* **TASK TO CARRY OUT**
For this exercise, copy each line of the records that contains the word "ontwikkeling".

* **EXERCISE INPUT**
▬▬▬▬▬▬

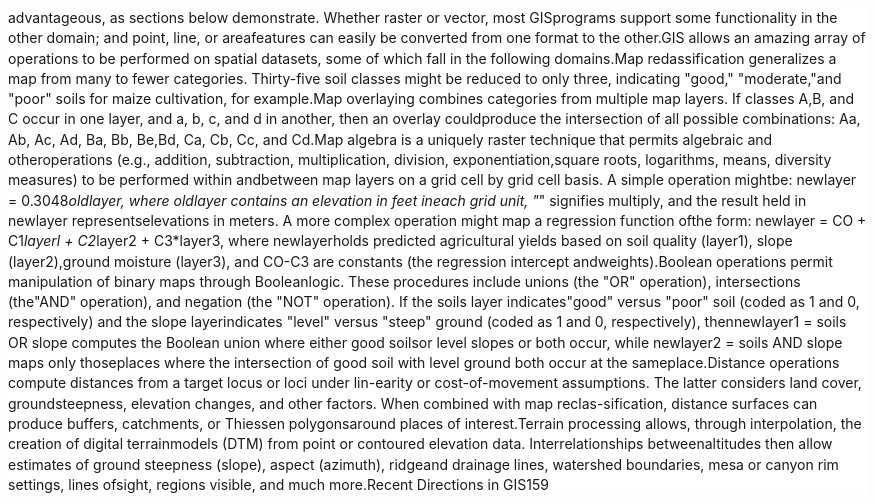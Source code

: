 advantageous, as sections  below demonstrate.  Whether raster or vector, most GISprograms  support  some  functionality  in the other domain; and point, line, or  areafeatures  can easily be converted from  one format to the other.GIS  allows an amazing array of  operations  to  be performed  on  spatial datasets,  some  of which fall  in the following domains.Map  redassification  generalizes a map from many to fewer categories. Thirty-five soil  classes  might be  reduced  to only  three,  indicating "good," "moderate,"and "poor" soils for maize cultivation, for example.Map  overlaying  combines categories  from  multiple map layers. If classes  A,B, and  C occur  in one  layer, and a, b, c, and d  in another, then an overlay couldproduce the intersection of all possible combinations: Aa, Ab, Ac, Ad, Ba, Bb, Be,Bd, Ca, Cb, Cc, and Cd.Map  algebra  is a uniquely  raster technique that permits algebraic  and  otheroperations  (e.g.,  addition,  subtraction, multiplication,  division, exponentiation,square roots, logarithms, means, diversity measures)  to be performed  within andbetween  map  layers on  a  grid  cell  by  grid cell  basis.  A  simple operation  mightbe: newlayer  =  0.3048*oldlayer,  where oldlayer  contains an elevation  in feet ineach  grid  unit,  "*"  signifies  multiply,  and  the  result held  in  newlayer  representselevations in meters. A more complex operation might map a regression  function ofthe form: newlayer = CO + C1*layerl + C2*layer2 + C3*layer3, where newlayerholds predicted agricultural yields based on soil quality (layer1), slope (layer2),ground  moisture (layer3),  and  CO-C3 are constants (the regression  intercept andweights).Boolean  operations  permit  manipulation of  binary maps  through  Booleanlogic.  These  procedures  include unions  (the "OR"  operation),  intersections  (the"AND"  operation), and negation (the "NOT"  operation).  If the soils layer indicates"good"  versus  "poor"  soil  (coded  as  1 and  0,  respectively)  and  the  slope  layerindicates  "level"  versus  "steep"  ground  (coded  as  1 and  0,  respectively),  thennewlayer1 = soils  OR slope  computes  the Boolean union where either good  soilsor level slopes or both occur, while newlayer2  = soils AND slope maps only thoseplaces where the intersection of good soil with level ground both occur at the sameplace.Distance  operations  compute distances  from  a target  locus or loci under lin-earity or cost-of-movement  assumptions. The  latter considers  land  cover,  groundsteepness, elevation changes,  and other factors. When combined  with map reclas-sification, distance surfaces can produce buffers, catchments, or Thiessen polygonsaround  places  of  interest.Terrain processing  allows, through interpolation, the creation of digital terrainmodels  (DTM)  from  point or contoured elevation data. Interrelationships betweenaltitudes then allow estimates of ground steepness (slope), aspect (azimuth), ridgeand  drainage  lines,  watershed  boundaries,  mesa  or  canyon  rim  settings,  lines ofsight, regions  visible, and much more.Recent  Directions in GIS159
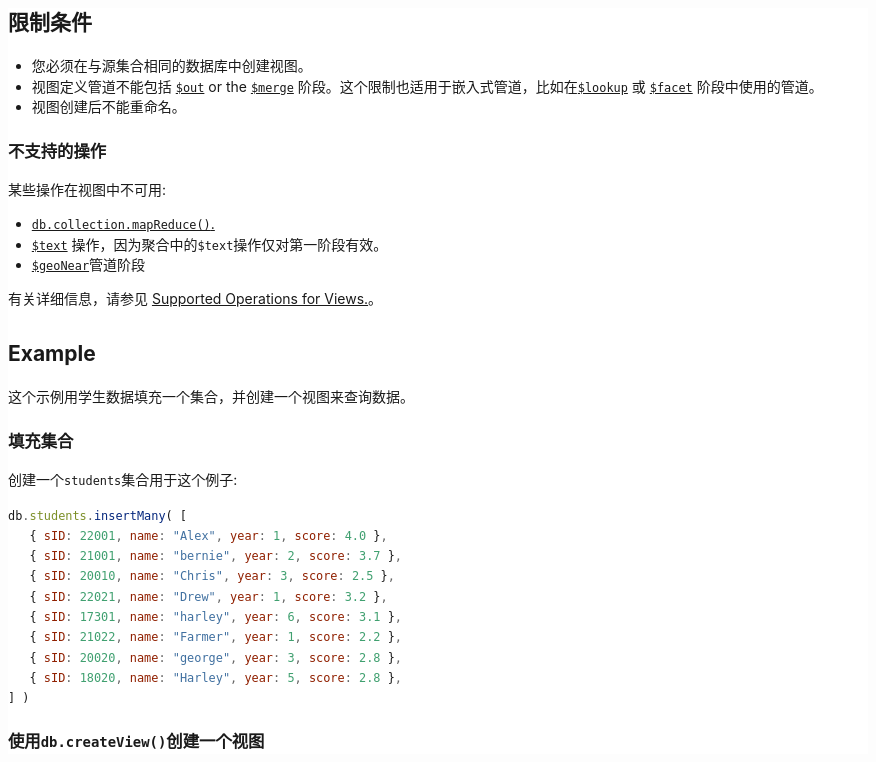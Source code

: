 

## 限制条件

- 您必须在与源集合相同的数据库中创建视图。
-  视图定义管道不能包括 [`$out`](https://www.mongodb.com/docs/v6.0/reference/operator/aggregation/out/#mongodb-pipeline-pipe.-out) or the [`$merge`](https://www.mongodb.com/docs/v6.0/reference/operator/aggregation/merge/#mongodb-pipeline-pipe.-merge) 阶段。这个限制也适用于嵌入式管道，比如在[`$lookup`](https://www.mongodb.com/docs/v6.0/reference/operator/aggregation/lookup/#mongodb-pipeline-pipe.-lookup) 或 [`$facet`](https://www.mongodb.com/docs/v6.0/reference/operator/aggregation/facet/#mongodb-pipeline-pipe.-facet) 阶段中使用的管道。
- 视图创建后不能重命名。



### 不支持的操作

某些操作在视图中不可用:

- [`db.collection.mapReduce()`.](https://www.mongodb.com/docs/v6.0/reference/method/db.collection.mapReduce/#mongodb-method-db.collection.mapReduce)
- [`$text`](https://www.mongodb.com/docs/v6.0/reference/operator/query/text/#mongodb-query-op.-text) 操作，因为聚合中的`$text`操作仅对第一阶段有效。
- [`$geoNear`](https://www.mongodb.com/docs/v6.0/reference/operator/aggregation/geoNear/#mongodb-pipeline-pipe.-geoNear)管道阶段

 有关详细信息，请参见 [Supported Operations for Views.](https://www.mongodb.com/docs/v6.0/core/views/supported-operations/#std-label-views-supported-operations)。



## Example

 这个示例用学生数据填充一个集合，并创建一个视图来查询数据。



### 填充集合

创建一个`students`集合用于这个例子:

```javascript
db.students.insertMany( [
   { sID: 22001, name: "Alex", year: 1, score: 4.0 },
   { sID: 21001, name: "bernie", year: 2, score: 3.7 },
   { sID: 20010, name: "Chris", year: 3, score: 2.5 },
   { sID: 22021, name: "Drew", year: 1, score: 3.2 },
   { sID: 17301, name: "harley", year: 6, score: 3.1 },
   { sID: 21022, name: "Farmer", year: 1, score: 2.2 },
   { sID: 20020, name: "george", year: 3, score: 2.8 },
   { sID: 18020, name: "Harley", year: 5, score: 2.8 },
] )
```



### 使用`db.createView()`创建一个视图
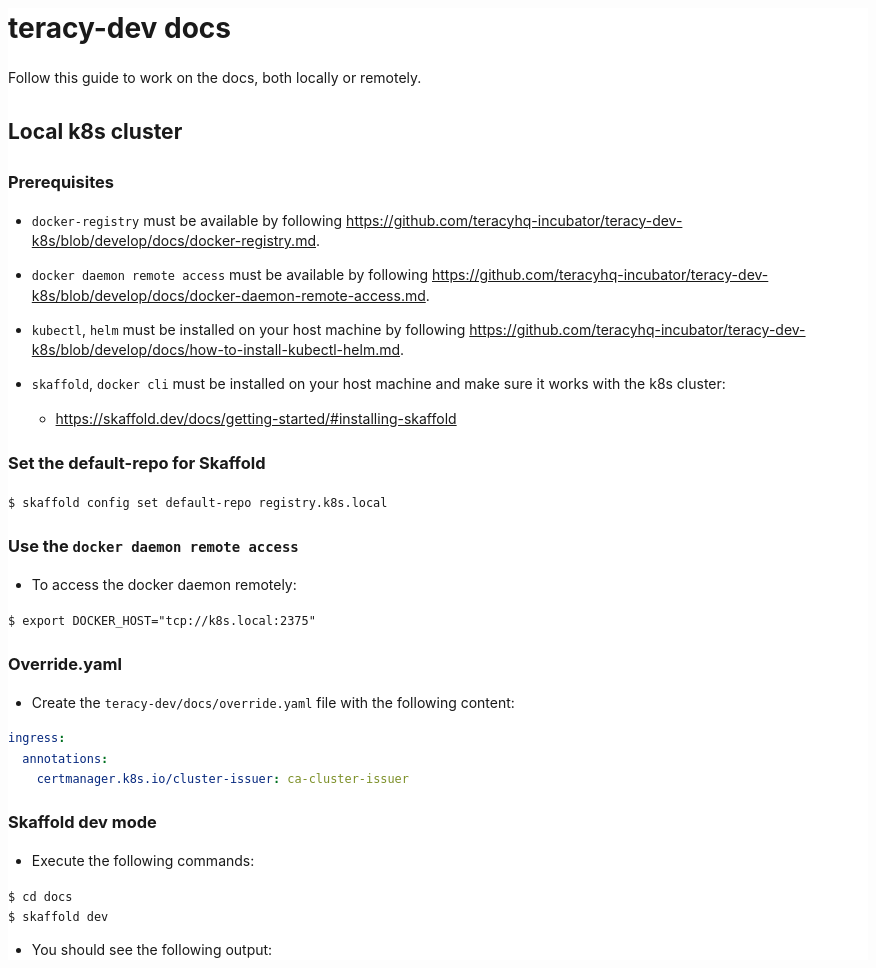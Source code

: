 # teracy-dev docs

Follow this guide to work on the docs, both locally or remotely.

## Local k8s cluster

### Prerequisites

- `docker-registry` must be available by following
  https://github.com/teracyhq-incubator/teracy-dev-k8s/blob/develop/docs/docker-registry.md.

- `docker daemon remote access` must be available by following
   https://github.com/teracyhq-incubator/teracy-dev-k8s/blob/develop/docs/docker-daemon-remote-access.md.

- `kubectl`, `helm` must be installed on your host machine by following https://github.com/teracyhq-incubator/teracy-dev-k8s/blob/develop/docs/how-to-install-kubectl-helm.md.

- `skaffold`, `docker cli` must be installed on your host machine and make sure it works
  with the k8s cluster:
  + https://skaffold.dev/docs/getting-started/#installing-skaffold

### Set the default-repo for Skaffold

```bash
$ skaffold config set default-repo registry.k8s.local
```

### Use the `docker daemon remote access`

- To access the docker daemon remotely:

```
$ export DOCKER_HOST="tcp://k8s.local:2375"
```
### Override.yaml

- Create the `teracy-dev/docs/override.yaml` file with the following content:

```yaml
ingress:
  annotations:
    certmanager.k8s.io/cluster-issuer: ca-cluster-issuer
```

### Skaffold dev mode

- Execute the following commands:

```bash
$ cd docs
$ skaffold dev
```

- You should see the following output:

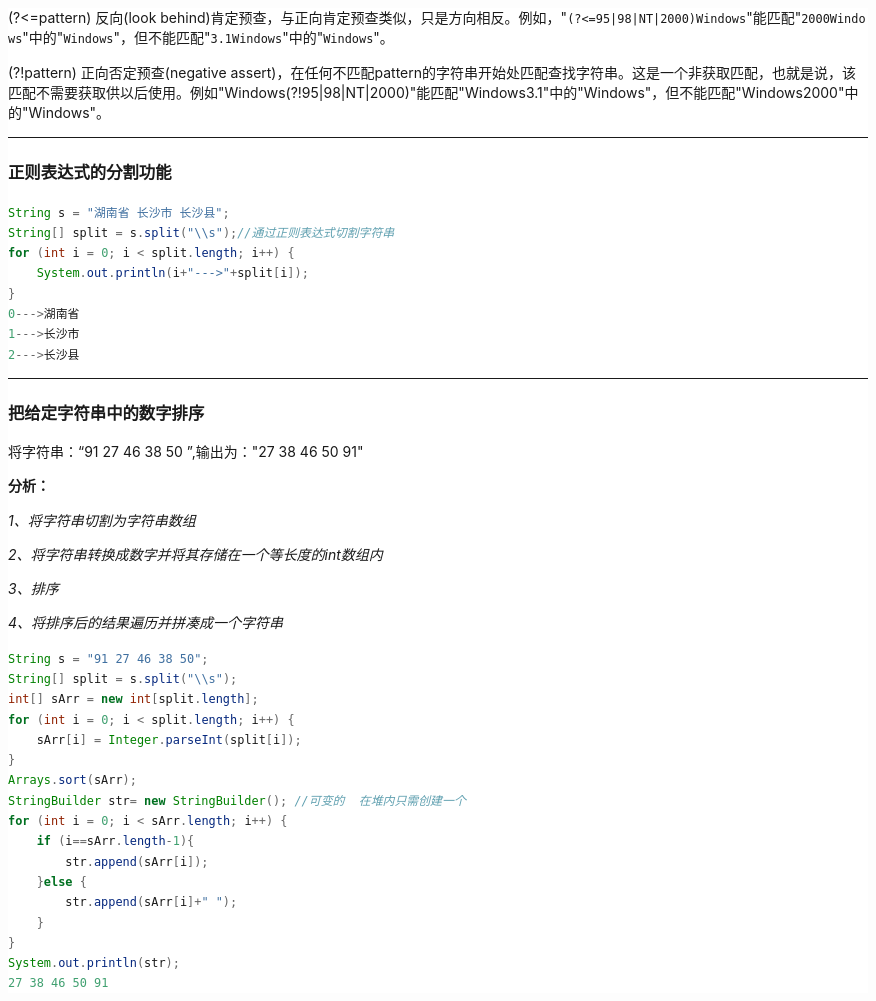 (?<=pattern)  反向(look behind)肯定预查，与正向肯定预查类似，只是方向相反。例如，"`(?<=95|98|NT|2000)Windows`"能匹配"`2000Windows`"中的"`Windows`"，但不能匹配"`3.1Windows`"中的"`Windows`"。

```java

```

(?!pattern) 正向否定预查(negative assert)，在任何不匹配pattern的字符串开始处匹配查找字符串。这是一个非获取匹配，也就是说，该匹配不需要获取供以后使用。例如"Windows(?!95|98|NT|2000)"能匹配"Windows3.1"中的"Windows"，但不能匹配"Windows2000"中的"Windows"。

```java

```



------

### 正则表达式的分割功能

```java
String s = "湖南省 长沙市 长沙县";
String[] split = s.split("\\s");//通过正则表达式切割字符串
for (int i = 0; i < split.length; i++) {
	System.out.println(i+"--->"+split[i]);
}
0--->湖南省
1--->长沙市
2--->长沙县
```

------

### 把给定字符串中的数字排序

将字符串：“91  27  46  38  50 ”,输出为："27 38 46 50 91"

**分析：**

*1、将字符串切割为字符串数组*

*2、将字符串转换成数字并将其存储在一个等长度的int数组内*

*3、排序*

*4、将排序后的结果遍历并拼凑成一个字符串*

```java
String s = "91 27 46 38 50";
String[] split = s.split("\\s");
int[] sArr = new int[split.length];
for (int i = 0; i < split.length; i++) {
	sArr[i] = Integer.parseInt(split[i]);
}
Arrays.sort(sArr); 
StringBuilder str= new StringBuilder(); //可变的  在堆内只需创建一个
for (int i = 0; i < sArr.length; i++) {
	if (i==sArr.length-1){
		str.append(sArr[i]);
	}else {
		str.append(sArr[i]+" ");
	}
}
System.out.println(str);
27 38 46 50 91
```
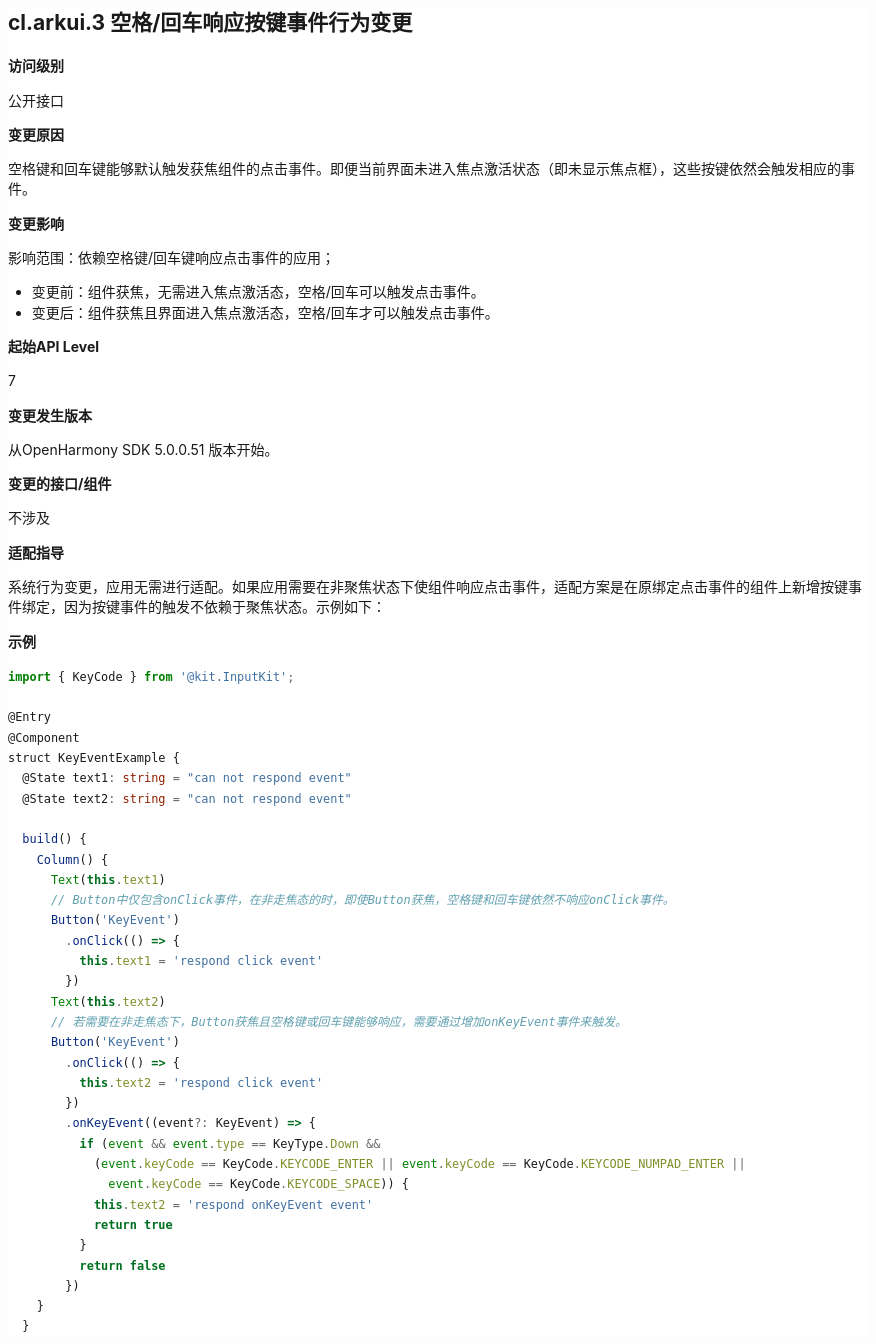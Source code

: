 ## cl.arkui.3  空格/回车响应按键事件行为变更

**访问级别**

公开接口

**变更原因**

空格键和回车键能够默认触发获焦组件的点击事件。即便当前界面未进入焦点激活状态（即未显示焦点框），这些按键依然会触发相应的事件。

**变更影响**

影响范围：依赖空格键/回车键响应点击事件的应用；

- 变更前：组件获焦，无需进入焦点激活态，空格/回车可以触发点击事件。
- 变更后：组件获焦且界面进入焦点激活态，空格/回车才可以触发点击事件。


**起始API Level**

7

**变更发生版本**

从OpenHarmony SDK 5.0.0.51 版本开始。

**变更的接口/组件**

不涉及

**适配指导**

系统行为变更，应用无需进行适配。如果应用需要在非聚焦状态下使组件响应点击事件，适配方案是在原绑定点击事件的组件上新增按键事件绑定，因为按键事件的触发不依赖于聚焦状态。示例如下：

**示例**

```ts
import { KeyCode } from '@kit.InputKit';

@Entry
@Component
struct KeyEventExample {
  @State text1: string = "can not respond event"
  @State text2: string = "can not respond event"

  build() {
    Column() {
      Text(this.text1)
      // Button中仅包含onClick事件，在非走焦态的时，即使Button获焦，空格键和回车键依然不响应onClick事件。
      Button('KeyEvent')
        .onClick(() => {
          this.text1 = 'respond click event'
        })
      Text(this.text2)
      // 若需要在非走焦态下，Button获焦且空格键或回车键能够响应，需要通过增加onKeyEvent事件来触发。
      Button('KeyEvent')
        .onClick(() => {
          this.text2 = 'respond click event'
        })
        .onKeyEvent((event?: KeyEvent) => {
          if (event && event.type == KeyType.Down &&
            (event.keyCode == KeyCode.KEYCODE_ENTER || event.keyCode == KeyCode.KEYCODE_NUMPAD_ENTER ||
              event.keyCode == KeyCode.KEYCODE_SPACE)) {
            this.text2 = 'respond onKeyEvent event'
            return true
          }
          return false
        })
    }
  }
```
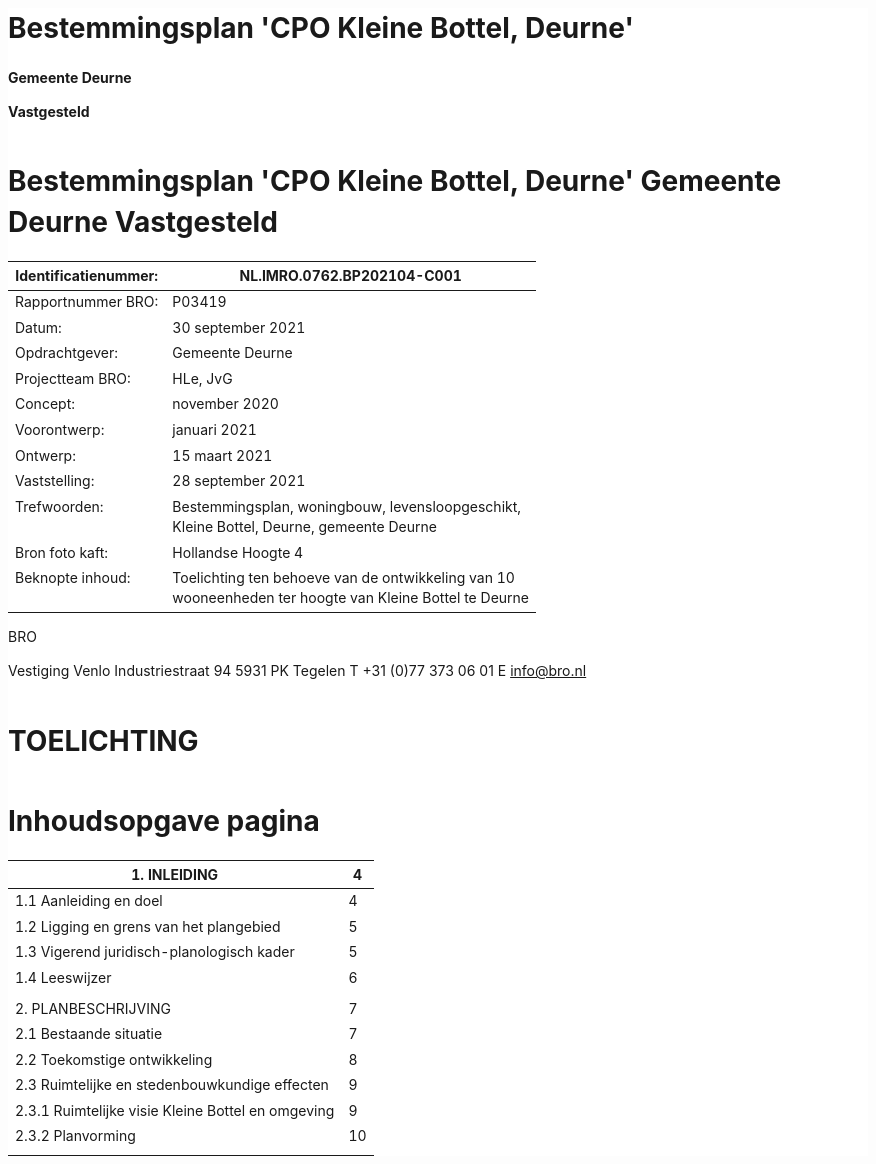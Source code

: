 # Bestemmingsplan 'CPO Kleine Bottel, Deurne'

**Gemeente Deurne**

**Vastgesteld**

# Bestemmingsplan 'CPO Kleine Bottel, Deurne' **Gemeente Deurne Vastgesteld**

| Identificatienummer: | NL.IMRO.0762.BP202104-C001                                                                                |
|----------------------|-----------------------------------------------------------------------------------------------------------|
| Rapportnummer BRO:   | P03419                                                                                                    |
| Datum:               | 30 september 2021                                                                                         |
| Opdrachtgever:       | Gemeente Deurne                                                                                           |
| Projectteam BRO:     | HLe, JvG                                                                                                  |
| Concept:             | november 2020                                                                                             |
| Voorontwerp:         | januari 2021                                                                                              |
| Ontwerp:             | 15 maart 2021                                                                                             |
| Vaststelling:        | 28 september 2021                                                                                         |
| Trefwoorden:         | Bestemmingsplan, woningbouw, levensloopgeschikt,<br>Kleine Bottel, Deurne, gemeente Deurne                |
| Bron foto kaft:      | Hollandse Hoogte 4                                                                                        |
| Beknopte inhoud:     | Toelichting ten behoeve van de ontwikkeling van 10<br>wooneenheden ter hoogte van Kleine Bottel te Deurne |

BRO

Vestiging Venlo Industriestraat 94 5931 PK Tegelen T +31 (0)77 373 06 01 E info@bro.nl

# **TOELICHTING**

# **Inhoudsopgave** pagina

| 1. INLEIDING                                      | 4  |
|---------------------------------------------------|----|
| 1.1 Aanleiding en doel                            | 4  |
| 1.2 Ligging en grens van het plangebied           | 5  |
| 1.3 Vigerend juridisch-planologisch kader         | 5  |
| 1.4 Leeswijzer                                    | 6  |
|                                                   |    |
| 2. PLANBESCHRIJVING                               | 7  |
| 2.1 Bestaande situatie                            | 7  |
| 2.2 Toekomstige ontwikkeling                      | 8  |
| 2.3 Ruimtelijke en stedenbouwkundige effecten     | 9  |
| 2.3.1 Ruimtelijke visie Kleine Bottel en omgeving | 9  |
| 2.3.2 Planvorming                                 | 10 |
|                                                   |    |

▬▬▬▬▬▬

* **RESPONSE**
| Beknopte inhoud:     | Toelichting ten behoeve van de ontwikkeling van 10<br>wooneenheden ter hoogte van Kleine Bottel te Deurne |
| 2.2 Toekomstige ontwikkeling                      | 8  |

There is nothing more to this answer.